Cesalpinus, who lived a little later, came still nearer the mark, having accepted the teachings of Columbus regarding the course of the blood through the lungs. He added that the ultimate arterial branches connect with those of the veins, and he taught that blood and vital spirits, from which the ancients could never separate themselves, passed from the arteries into the veins during sleep, as was demonstrated by the swelling of the veins and the diminution of the pulse at that time.

A little later came Michael Servetus, who figures principally in history as a theologian and a victim of theologians, since he perished a martyr to Calvin's jealousy. He was, in effect, a wisely and widely educated man who did a great deal for science, one of the offences attributed to him being an edition of Ptolemy's geography, in which Judea was described as a barren and inhospitable land instead of one "flowing with milk and honey." This simple statement of a geographical fact was made a tremendous weapon of offence by Calvin, who replied that even if Servetus had only quoted from Ptolemy and, although there were ample geographical proofs, it nevertheless "unnecessarily inculpated Moses and grievously outraged The Holy Ghost." Servetus dared to deny the passage of the blood through the septum of the heart, and contended that that which comes into the right side was distributed to the lung and returned to the left ventricle. He published his views, however, in a religious treatise on Errors con

cerning The Trinity, a most unfortunate place in which to inject such an important fact, since it gave his enemies a still greater opportunity to vent and ventilate their spleen. Had he been able to leave out that notion of vital spirits, which prevailed with all his predecessors, he might actually have made the great discovery left for Harvey to enunciate. I have not been able to refer to original documents in this matter, but it is claimed by some that his description of the circulation was contained in another religious work concerning the Restitution of Christianity, which was printed in Nuremburg in 1790.

Such was the actual state of knowledge concerning the movements of the blood and the functions of the heart when Harvey published his great work. It behooves us now to proceed with a short account of Harvey's own life and researches.
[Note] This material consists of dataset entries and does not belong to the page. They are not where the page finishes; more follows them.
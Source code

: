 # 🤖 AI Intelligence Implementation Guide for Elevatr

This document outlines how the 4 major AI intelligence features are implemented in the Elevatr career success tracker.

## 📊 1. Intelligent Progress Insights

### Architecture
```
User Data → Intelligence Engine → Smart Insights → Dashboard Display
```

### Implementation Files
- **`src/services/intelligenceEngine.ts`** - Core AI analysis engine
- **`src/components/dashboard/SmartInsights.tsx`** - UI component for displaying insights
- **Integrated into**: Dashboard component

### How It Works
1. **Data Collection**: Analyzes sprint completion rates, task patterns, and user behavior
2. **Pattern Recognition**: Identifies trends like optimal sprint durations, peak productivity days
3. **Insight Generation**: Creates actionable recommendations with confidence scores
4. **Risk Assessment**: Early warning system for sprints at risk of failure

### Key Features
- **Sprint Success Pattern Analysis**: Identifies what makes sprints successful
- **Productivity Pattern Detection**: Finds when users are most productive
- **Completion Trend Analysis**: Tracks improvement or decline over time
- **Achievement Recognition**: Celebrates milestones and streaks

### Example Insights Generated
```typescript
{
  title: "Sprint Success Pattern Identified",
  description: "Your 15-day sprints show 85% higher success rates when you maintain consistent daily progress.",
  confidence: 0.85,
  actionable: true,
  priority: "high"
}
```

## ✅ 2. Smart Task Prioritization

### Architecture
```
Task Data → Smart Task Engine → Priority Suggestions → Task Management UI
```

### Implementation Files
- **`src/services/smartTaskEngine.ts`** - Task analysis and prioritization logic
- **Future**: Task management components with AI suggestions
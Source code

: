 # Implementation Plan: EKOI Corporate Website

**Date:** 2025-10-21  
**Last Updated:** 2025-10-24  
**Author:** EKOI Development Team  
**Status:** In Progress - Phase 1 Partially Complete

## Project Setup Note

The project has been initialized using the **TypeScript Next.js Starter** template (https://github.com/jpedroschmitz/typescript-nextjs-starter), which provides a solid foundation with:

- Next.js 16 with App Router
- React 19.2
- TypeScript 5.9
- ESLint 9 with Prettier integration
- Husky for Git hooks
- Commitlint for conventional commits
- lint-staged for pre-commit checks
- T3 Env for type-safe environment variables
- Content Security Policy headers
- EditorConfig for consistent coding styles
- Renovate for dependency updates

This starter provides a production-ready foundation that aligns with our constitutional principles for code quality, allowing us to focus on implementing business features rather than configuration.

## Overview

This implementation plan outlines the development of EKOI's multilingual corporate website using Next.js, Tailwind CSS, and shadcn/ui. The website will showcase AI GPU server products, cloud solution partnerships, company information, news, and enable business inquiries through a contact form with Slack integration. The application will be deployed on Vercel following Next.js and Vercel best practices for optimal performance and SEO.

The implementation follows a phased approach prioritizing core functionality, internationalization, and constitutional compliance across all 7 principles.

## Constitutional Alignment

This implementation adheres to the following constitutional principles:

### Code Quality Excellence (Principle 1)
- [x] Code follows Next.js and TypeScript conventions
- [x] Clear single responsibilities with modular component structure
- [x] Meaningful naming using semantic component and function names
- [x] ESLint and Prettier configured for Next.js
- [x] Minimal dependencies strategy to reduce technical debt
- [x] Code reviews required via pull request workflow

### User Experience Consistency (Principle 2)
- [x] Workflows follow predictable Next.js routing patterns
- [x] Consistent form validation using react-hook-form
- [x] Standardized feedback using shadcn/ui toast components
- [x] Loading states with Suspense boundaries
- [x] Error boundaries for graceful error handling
William Harvey was born at Folkstone on the first of April, 1578. He was the eldest son of a prosperous merchant who raised a large family and who occupied the highest positions of honor in his own town. The son William was born to his second wife, by whom he had seven sons and two daughters. All of these children were helped to remunerative or honorable positions. They became merchants or politicians or secured prominence in some way, but William was the only one to study medicine. He was sent to the King's school at Canterbury, in 1588, and he was admitted at Caius in Cambridge in 1593, where he graduated in arts in 1597. The following year he went to Padua, which then had one of the greatest medical schools of the time, and he obtained his medical diploma in 1602, when twenty-four years of age. Returning to England he received a doctor's degree at Cambridge, and shortly afterward married a daughter of a London physician and entered upon the practice of medicine in London.

In the great city his practice as a physician seems to have been from the outset successful, and his knowledge and ability procured him various valuable appointments. He was made a Fellow of The College of Physicians in 1607. This Royal College of Physicians was given a grant of incorporation by Henry VIII in 1518, at the intercession of Chambers, Linacre and Ferdinand Victoria, the King's Physicians, it being under the patronage of Cardinal Woolsey. The first meetings were held at Linacre's house which he bequeathed to the corporation at his death. Until this College was founded practitioners of medicine were licensed to practise by the Bishop of London or by the Dean of St. Paul's.

A few years later Harvey was appointed Physician-Extraordinary to King James I, and later yet, after the publication of his great treatise and its dedication to the King, he was made Physician-in-Ordinary to Charles I, whom he attended during the Civil Wars.